(TRY IT) The lines below that include "diagnosis" are to be found and copied.

╭─ DATA SECTION

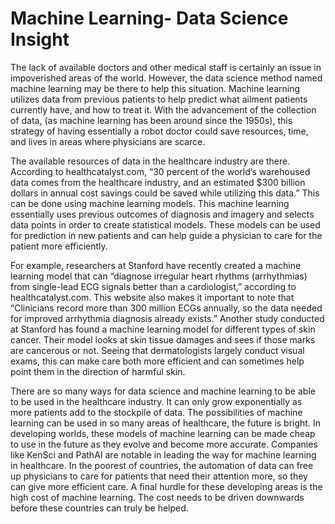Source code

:    
   
   # Machine Learning- Data Science Insight
   
  
   The lack of available doctors and other medical staff is certainly an issue in impoverished areas of the world. However, the data science method named 
machine learning may be there to help this situation. Machine learning utilizes data from previous patients to help predict what ailment patients currently have, 
and how to treat it. With the advancement of the collection of data, (as machine learning has been around since the 1950s), this strategy of having essentially 
a robot doctor could save resources, time, and lives in areas where physicians are scarce. 

   The available resources of data in the healthcare industry are there. According to healthcatalyst.com, “30 percent of the world’s warehoused data comes from 
the healthcare industry, and an estimated $300 billion dollars in annual cost savings could be saved while utilizing this data.” This can be done using machine
learning models. This machine learning essentially uses previous outcomes of diagnosis and imagery and selects data points in order to create statistical models.
These models can be used for prediction in new patients and can help guide a physician to care for the patient more efficiently.

   For example, researchers at Stanford have recently created a machine learning model that can “diagnose irregular heart rhythms (arrhythmias) from single-lead 
ECG signals better than a cardiologist,” according to healthcatalyst.com. This website also makes it important to note that “Clinicians record more than 300 
million ECGs annually, so the data needed for improved arrhythmia diagnosis already exists.” Another study conducted at Stanford has found a machine learning 
model for different types of skin cancer. Their model looks at skin tissue damages and sees if those marks are cancerous or not. Seeing that dermatologists 
largely conduct visual exams, this can make care both more efficient and can sometimes help point them in the direction of harmful skin.

   There are so many ways for data science and machine learning to be able to be used in the healthcare industry. It can only grow exponentially as more patients
add to the stockpile of data. The possibilities of machine learning can be used in so many areas of healthcare, the future is bright. In developing worlds, these 
models of machine learning can be made cheap to use in the future as they evolve and become more accurate. Companies like KenSci and PathAI are notable in leading 
the way for machine learning in healthcare. In the poorest of countries, the automation of data can free up physicians to care for patients that need their 
attention more, so they can give more efficient care. A final hurdle for these developing areas is the high cost of machine learning. The cost needs to be 
driven downwards before these countries can truly be helped.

╰─

(RESPONSE AREA)
learning models. This machine learning essentially uses previous outcomes of diagnosis and imagery and selects data points in order to create statistical models.
million ECGs annually, so the data needed for improved arrhythmia diagnosis already exists.” Another study conducted at Stanford has found a machine learning 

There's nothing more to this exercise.